113 km/h zeigte sein Tacho, als er in einer Spielstraße eine Verkehrsinsel rammte und seinen BMW zerlegte. Der Wagen zerteilte sich an der Eiche, die sich in der Mitte der Verkehrsinsel befand, doch Horst Flaccone hatte Glück. Er selbst wurde nicht so zerlegt, sondern hatte Glück im Unglück. Ein Rettungswagen war ziemlich schnell vor Ort und brachte ihn ins nächste Hospital, wo er schnell und erfolgreich operiert wurde. Schon eine Woche später, wieder an einem Montag, war er wieder soweit hergestellt, dass er das Krankenhaus verlassen konnte. Doch statt sich zu schonen und nach Hause zu gehen, machte er sich auf den Weg ins Büro. Er hatte ja noch viele Dinge nachzuarbeiten und zu erledigen. Und da sein Auto verschrottet war, musste er laufen.

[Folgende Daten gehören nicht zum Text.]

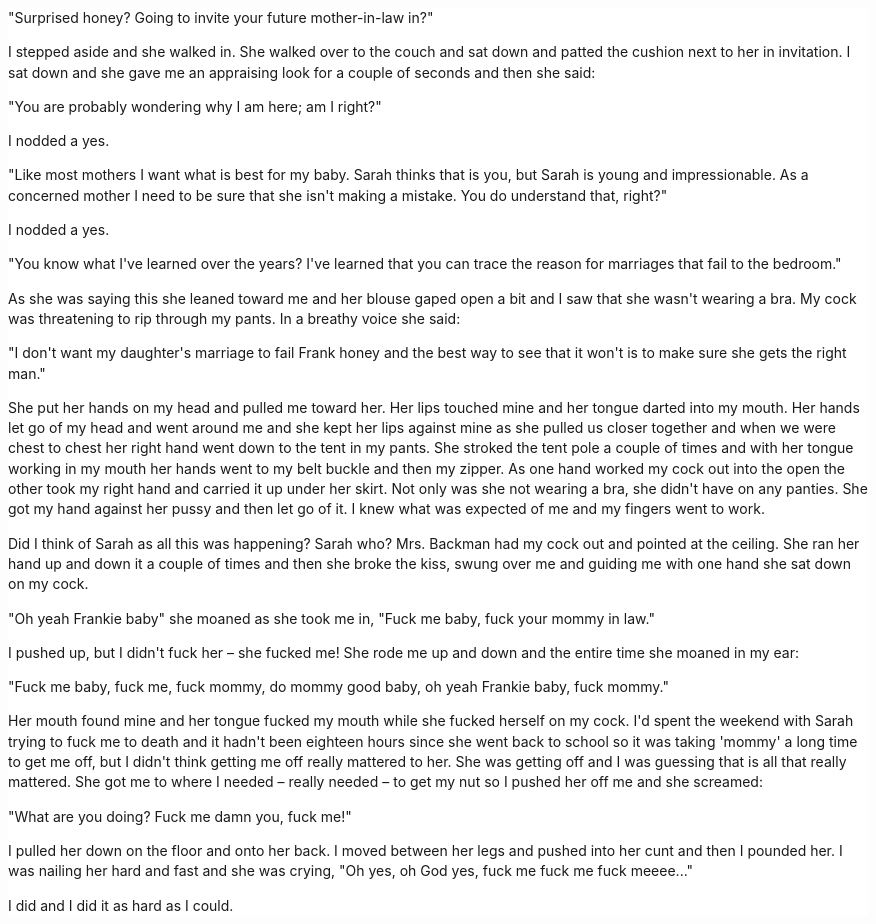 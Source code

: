 "Surprised honey? Going to invite your future mother-in-law in?" 

I stepped aside and she walked in. She walked over to the couch and sat down and patted the cushion next to her in invitation. I sat down and she gave me an appraising look for a couple of seconds and then she said: 

"You are probably wondering why I am here; am I right?" 

I nodded a yes. 

"Like most mothers I want what is best for my baby. Sarah thinks that is you, but Sarah is young and impressionable. As a concerned mother I need to be sure that she isn't making a mistake. You do understand that, right?" 

I nodded a yes. 

"You know what I've learned over the years? I've learned that you can trace the reason for marriages that fail to the bedroom." 

As she was saying this she leaned toward me and her blouse gaped open a bit and I saw that she wasn't wearing a bra. My cock was threatening to rip through my pants. In a breathy voice she said: 

"I don't want my daughter's marriage to fail Frank honey and the best way to see that it won't is to make sure she gets the right man." 

She put her hands on my head and pulled me toward her. Her lips touched mine and her tongue darted into my mouth. Her hands let go of my head and went around me and she kept her lips against mine as she pulled us closer together and when we were chest to chest her right hand went down to the tent in my pants. She stroked the tent pole a couple of times and with her tongue working in my mouth her hands went to my belt buckle and then my zipper. As one hand worked my cock out into the open the other took my right hand and carried it up under her skirt. Not only was she not wearing a bra, she didn't have on any panties. She got my hand against her pussy and then let go of it. I knew what was expected of me and my fingers went to work. 

Did I think of Sarah as all this was happening? Sarah who? Mrs. Backman had my cock out and pointed at the ceiling. She ran her hand up and down it a couple of times and then she broke the kiss, swung over me and guiding me with one hand she sat down on my cock. 

"Oh yeah Frankie baby" she moaned as she took me in, "Fuck me baby, fuck your mommy in law." 

I pushed up, but I didn't fuck her – she fucked me! She rode me up and down and the entire time she moaned in my ear: 

"Fuck me baby, fuck me, fuck mommy, do mommy good baby, oh yeah Frankie baby, fuck mommy." 

Her mouth found mine and her tongue fucked my mouth while she fucked herself on my cock. I'd spent the weekend with Sarah trying to fuck me to death and it hadn't been eighteen hours since she went back to school so it was taking 'mommy' a long time to get me off, but I didn't think getting me off really mattered to her. She was getting off and I was guessing that is all that really mattered. She got me to where I needed – really needed – to get my nut so I pushed her off me and she screamed: 

"What are you doing? Fuck me damn you, fuck me!" 

I pulled her down on the floor and onto her back. I moved between her legs and pushed into her cunt and then I pounded her. I was nailing her hard and fast and she was crying, "Oh yes, oh God yes, fuck me fuck me fuck meeee..." 

I did and I did it as hard as I could.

Zur selben Zeit, als Horst Flaccone die Ludwig-Erhard-Allee entlangstiefelte, erwachte Elfriede Jakubowski durch das Jaulen ihres Beagles. Sie war noch schwer verperlt von diversen Flaschen Rotwein, die sie sich am Abend zuvor reingezogen hatte, und wohnte im 8. Stock eines Mehrfamilienblocks, ganz in der Nähe des Gebäudes, das das Großraumbüro von Flaccone Enterprises beherbergte. Wie gewöhnlich, wenn ihr Beagle signalisierte, dass er Hunger hatte oder einen Drang zur Darmentleerung verspürte, ließ sie ihn auf den Balkon. Wie gewöhnlich wollte sie auch seinen Napf mit Hundefutter auffüllen, doch in ihrem umnebelten Zustand verwechselte sie das Hundefutter mit dem Paket von Ecstasy-Keksen, das sie am Tag zuvor aus Amsterdam bekommen hatte. Allerdings merkte Elfriede zunächst nichts von der Verwechslung, denn sie schlief direkt nach dem Auffüllen des Napfes auf dem Sofa im Wohnzimmer wieder ein.

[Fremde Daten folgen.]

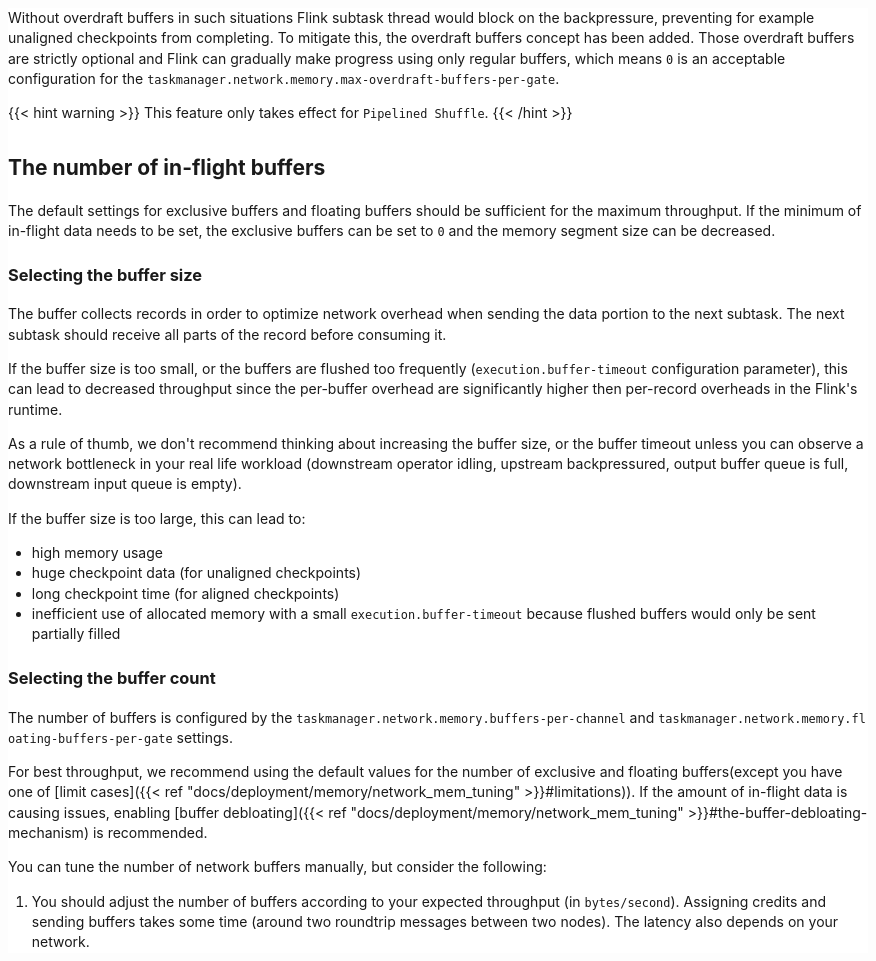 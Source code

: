 Without overdraft buffers in such situations Flink subtask thread would block on the backpressure,
preventing for example unaligned checkpoints from completing. To mitigate this, the overdraft
buffers concept has been added. Those overdraft buffers are strictly optional and Flink can
gradually make progress using only regular buffers, which means `0` is an acceptable configuration
for the `taskmanager.network.memory.max-overdraft-buffers-per-gate`.

{{< hint warning >}}
This feature only takes effect for `Pipelined Shuffle`.
{{< /hint >}}

## The number of in-flight buffers 

The default settings for exclusive buffers and floating buffers should be sufficient for the maximum throughput.  If the minimum of in-flight data needs to be set, the exclusive buffers can be set to `0` and the memory segment size can be decreased.

### Selecting the buffer size

The buffer collects records in order to optimize network overhead when sending the data portion to the next subtask. The next subtask should receive all parts of the record before consuming it. 

If the buffer size is too small, or the buffers are flushed too frequently (`execution.buffer-timeout` configuration parameter), this can lead to decreased throughput 
since the per-buffer overhead are significantly higher then per-record overheads in the Flink's runtime.

As a rule of thumb, we don't recommend thinking about increasing the buffer size, or the buffer timeout unless you can observe a network bottleneck in your real life workload
(downstream operator idling, upstream backpressured, output buffer queue is full, downstream input queue is empty).

If the buffer size is too large, this can lead to: 
- high memory usage
- huge checkpoint data (for unaligned checkpoints)
- long checkpoint time (for aligned checkpoints)
- inefficient use of allocated memory with a small `execution.buffer-timeout` because flushed buffers would only be sent partially filled 

### Selecting the buffer count

The number of buffers is configured by the `taskmanager.network.memory.buffers-per-channel` and `taskmanager.network.memory.floating-buffers-per-gate` settings. 

For best throughput, we recommend using the default values for the number of exclusive
and floating buffers(except you have one of [limit cases]({{< ref "docs/deployment/memory/network_mem_tuning" >}}#limitations)). If the amount of in-flight data is causing issues, enabling
[buffer debloating]({{< ref "docs/deployment/memory/network_mem_tuning" >}}#the-buffer-debloating-mechanism) is recommended. 

You can tune the number of network buffers manually, but consider the following: 

1. You should adjust the number of buffers according to your expected throughput (in `bytes/second`).
Assigning credits and sending buffers takes some time (around two roundtrip messages between two nodes). The latency also depends on your network.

Der Beagle schlief dagegen nicht ein. Ziemlich schnell setzte bei ihm die Wirkung des Ecsasy ein, und er sprang mit seinem Napf im Maul wie von der Tarantel gestochen vom Balkon. Auf Höhe des fünfte Stocks prallte er dabei auf einen Tukan-Käfig, der außen am dortingen Balkon hing. Der Käfig öffnete sich, der Tukan wurde vom Hundenapf getroffen, fiel ohnmächtig weiter runter, und landete mit dem Schnabel vorweg direkt im breiten Kopf von Horst Flaccone, der gerade vor dem Haus vorbeilief. Der Kopf zerplatzte, und Blut und Hirnmasse verteilten sich auf dem Bürgersteig.
Diesmal kam kein Rettungswagen, zumindest nicht rechtzeitig, und somit segnete er vor dem Haus von Elfriede Jakubowski das Zeitliche.